天然ガス、水素、そして原子力をどう考える?
 日本政府は2050年に脱炭素、「カーボンニュートラル」を目標に掲げるが、実現に向け、関西には様々な技術の蓄積がある。そのカーボンニュートラルについて議論したのが第3分科会。

 関西には創業時から水素に取り組み続ける岩谷産業、世界初の水素運搬船を開発した川崎重工業など、水素エネルギーに強みを持つ企業が存在する。

 川崎重工で技術開発本部長を務め、現在顧問の牧村実氏は「ガラパゴスにならないよう、国際的な仲間づくり」を意識してきたと話す。つまり、日本は技術で先行しても、後から来た欧米に「ルール」を決められてしまい、その技術を生かしきれないという場面が多かった。

 そこで「ルールを守るのではなく、つくる側に回ることが重要」と牧村氏。環境エネルギーの領域では、日本が主導して「胴元ビジネス」を展開することが大事だと強調する。

 また、大阪ガス副社長の宮川正氏は「省エネに強力に取り組む必要がある。再度世界一を目指すべき」と力説。環境問題から再生可能エネルギーの活用が進むが「エネルギー政策を考える際には経済性、安定供給を考える必要がある」と強調。

 再エネを増加させることが重要だが、天候に左右されるだけに、それを支えるベースが重要になる。
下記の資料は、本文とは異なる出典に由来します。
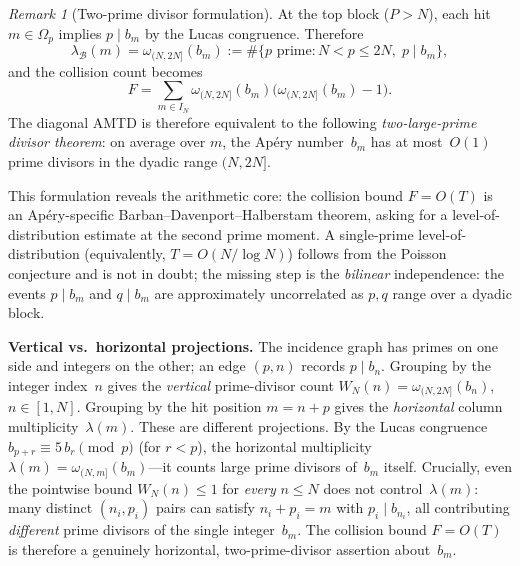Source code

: \documentclass[11pt]{article}
\theoremstyle{definition}
\theoremstyle{remark}
\newtheorem{remark}[theorem]{Remark}
\begin{document}
\begin{remark}[Two-prime divisor formulation]
\label{rem:two-prime}
At the top block ($P > N$), each hit $m \in \Omega_p$
implies $p \mid b_m$ by the Lucas congruence.
Therefore
\[
  \lambda_{\mathcal{B}}(m)
  = \omega_{(N,2N]}(b_m)
  := \#\{p \text{ prime} : N < p \le 2N,\; p \mid b_m\},
\]
and the collision count becomes
\[
  F
  = \sum_{m \in I_N}
  \omega_{(N,2N]}(b_m)\bigl(\omega_{(N,2N]}(b_m) - 1\bigr).
\]
The diagonal AMTD is therefore equivalent to
the following \emph{two-large-prime divisor theorem}:
on average over $m$, the Ap\'ery number~$b_m$
has at most~$O(1)$ prime divisors in the
dyadic range $(N, 2N]$.

This formulation reveals the arithmetic core:
the collision bound $F = O(T)$ is an
Ap\'ery-specific Barban--Davenport--Halberstam
theorem, asking for a level-of-distribution
estimate at the second prime moment.
A single-prime level-of-distribution
(equivalently, $T = O(N/\log N)$)
follows from the Poisson conjecture and
is not in doubt; the missing step is
the \emph{bilinear} independence:
the events $p \mid b_m$ and $q \mid b_m$
are approximately uncorrelated as
$p, q$ range over a dyadic block.

\medskip
\noindent\textbf{Vertical vs.\ horizontal projections.}
The incidence graph has primes on one side
and integers on the other; an edge
$(p, n)$ records $p \mid b_n$.
Grouping by the integer index~$n$ gives
the \emph{vertical} prime-divisor count
$W_N(n) = \omega_{(N,2N]}(b_n)$,
$n \in [1, N]$.
Grouping by the hit position
$m = n + p$ gives the
\emph{horizontal} column multiplicity~$\lambda(m)$.
These are different projections.
By the Lucas congruence
$b_{p+r} \equiv 5\,b_r\pmod{p}$
(for $r < p$), the horizontal multiplicity
$\lambda(m) = \omega_{(N,m]}(b_m)$---it
counts large prime divisors of~$b_m$ itself.
Crucially, even the pointwise bound
$W_N(n) \le 1$ for \emph{every} $n \le N$
does not control~$\lambda(m)$:
many distinct $(n_i, p_i)$ pairs can satisfy
$n_i + p_i = m$ with $p_i \mid b_{n_i}$,
all contributing \emph{different} prime
divisors of the single integer~$b_m$.
The collision bound $F = O(T)$ is
therefore a genuinely horizontal,
two-prime-divisor assertion about~$b_m$.
\end{remark}
\end{document}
天然ガスの活用を進めると同時に、原子力発電をどう位置づけるかが重要になる。

 関西地方で、低公害車を使った「グリーン配送」で知られるエコトラック社長の池田雅信氏は「CO2を減らすのではなくゼロにするとなると水素の活用は不可欠。そして水素製造との親和性を考えても、原発の再稼働を考える必要があるのでは。震災後の日本は慎重になり過ぎて、『羹に懲りて膾を吹く』になってしまっている」と指摘。
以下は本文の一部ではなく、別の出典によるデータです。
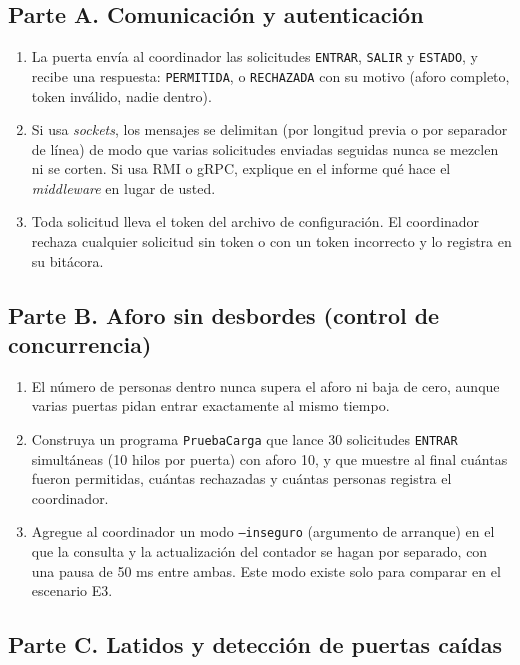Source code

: \documentclass[11pt,a4paper]{article}
\begin{document}
\subsection*{Parte A. Comunicación y autenticación}

\begin{enumerate}[label=A\arabic*.]
	\item La puerta envía al coordinador las solicitudes \texttt{ENTRAR}, \texttt{SALIR} y \texttt{ESTADO}, y recibe una respuesta: \texttt{PERMITIDA}, o \texttt{RECHAZADA} con su motivo (aforo completo, token inválido, nadie dentro).
	\item Si usa \emph{sockets}, los mensajes se delimitan (por longitud previa o por separador de línea) de modo que varias solicitudes enviadas seguidas nunca se mezclen ni se corten. Si usa RMI o gRPC, explique en el informe qué hace el \emph{middleware} en lugar de usted.
	\item Toda solicitud lleva el token del archivo de configuración. El coordinador rechaza cualquier solicitud sin token o con un token incorrecto y lo registra en su bitácora.
\end{enumerate}

\subsection*{Parte B. Aforo sin desbordes (control de concurrencia)}

\begin{enumerate}[label=B\arabic*.]
	\item El número de personas dentro nunca supera el aforo ni baja de cero, aunque varias puertas pidan entrar exactamente al mismo tiempo.
	\item Construya un programa \texttt{PruebaCarga} que lance 30 solicitudes \texttt{ENTRAR} simultáneas (10 hilos por puerta) con aforo 10, y que muestre al final cuántas fueron permitidas, cuántas rechazadas y cuántas personas registra el coordinador.
	\item Agregue al coordinador un modo \texttt{--inseguro} (argumento de arranque) en el que la consulta y la actualización del contador se hagan por separado, con una pausa de 50 ms entre ambas. Este modo existe solo para comparar en el escenario E3.
\end{enumerate}

\subsection*{Parte C. Latidos y detección de puertas caídas}
\end{document}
 諸外国でも原子力を「グリーンエネルギー」と位置づけるところが出てきているだけに、難しい議論ではあるものの、日本でも原子力にどう向き合うかを真剣に考えていく必要がある。

「より安く」からいかに脱却するか?
 日本は生産性の低さが課題とされ、それが低成長が続く要因となっている。前述の岩井氏の指摘のように従業員の給与は上がらず、物価も低迷、デフレ状態が続いてきた。

 その中で日本企業はコストカットで「良いものをより安く」を追求してきたが、それが「安いニッポン」につながったという構造問題がある。この脱却について議論したのが第6分科会。
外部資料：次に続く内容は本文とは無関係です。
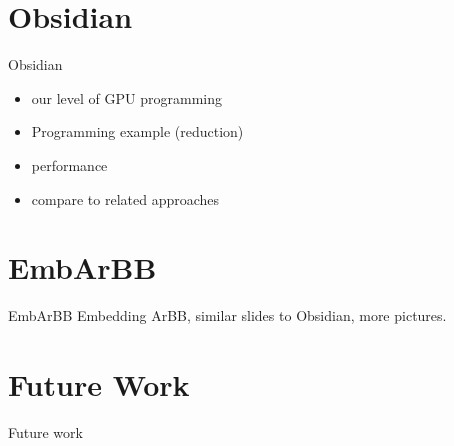 \documentclass[xcolor=dvipsnames]{beamer}
\begin{document}
%
\section{Obsidian}
\begin{frame}{Obsidian} 
  
  \begin{itemize} 
    \item our level of GPU programming 
    \item Programming example  (reduction) 
    \item performance 
    \item compare to related approaches 
  \end{itemize}
      
\end{frame} 

%
\section{EmbArBB} 

\begin{frame}{EmbArBB} 
  Embedding ArBB, similar slides to Obsidian, more pictures. 

\end{frame} 



%
\section{Future Work}
\begin{frame}{Future work} 

\end{frame} 
\end{document}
 日本総合研究所主席研究員の藻谷浩介氏は、これまでの日本企業の姿を「コストカットが正義であるという〝宗教〟」と表現。「平成は勃興する中国との価格競争だった。人件費抑制、円安、薄利多売で外需を保持したが、内需不振で日本は低成長に陥った。令和の繁栄は、円高と内需を拡大した先にある。そこに対応した企業が生き残っていく」(藻谷氏)

 ただ、企業としては、これまで進めてきた「より安く」から脱却することは容易ではない。その課題に向けて問題提起したのが法人向けクラウドサービス「cyzen」を開発・運営するレッドフォックス社長の別所宏恭氏。

「高く売る会社に変わるには、全社員に『高く売ることが正義である』と納得させることが重要」と別所氏。その意味で意識変革に向けた経営者の働きかけが重要だということ。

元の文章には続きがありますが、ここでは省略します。